→ About this task
Make a verbatim copy of all the records. Skip every image.

→ Records
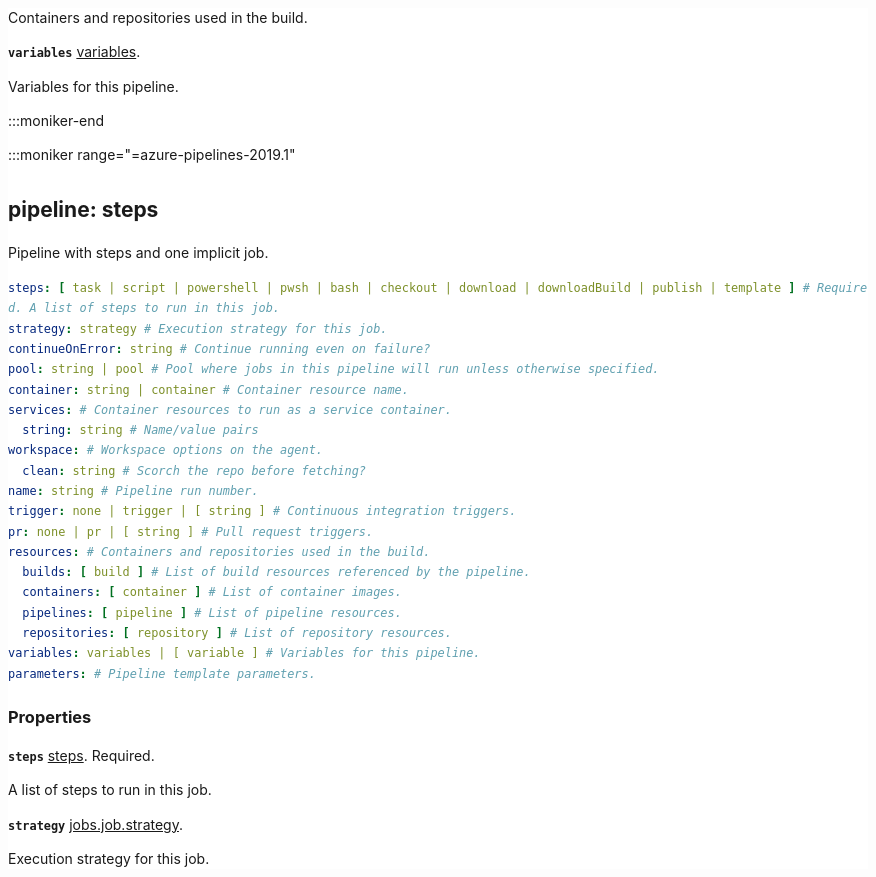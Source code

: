 Containers and repositories used in the build.



**`variables`** [variables](variables.md).<br>

Variables for this pipeline.




:::moniker-end

:::moniker range="=azure-pipelines-2019.1"


## pipeline: steps




Pipeline with steps and one implicit job.




```yaml
steps: [ task | script | powershell | pwsh | bash | checkout | download | downloadBuild | publish | template ] # Required. A list of steps to run in this job.
strategy: strategy # Execution strategy for this job.
continueOnError: string # Continue running even on failure?
pool: string | pool # Pool where jobs in this pipeline will run unless otherwise specified.
container: string | container # Container resource name.
services: # Container resources to run as a service container.
  string: string # Name/value pairs
workspace: # Workspace options on the agent.
  clean: string # Scorch the repo before fetching?
name: string # Pipeline run number.
trigger: none | trigger | [ string ] # Continuous integration triggers.
pr: none | pr | [ string ] # Pull request triggers.
resources: # Containers and repositories used in the build.
  builds: [ build ] # List of build resources referenced by the pipeline.
  containers: [ container ] # List of container images.
  pipelines: [ pipeline ] # List of pipeline resources.
  repositories: [ repository ] # List of repository resources.
variables: variables | [ variable ] # Variables for this pipeline.
parameters: # Pipeline template parameters.
```



### Properties


**`steps`** [steps](steps.md). Required.<br>

A list of steps to run in this job.



**`strategy`** [jobs.job.strategy](jobs-job-strategy.md).<br>

Execution strategy for this job.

→ Completed exercise
Source code

: Containers and repositories used in the build.



**`variables`** [variables](variables.md).<br>

Variables for this pipeline.




:::moniker-end

:::moniker range="=azure-pipelines-2019.1"


## pipeline: steps




Pipeline with steps and one implicit job.




```yaml
steps: [ task | script | powershell | pwsh | bash | checkout | download | downloadBuild | publish | template ] # Required. A list of steps to run in this job.
strategy: strategy # Execution strategy for this job.
continueOnError: string # Continue running even on failure?
pool: string | pool # Pool where jobs in this pipeline will run unless otherwise specified.
container: string | container # Container resource name.
services: # Container resources to run as a service container.
  string: string # Name/value pairs
workspace: # Workspace options on the agent.
  clean: string # Scorch the repo before fetching?
name: string # Pipeline run number.
trigger: none | trigger | [ string ] # Continuous integration triggers.
pr: none | pr | [ string ] # Pull request triggers.
resources: # Containers and repositories used in the build.
  builds: [ build ] # List of build resources referenced by the pipeline.
  containers: [ container ] # List of container images.
  pipelines: [ pipeline ] # List of pipeline resources.
  repositories: [ repository ] # List of repository resources.
variables: variables | [ variable ] # Variables for this pipeline.
parameters: # Pipeline template parameters.
```



### Properties


**`steps`** [steps](steps.md). Required.<br>

A list of steps to run in this job.



**`strategy`** [jobs.job.strategy](jobs-job-strategy.md).<br>

Execution strategy for this job.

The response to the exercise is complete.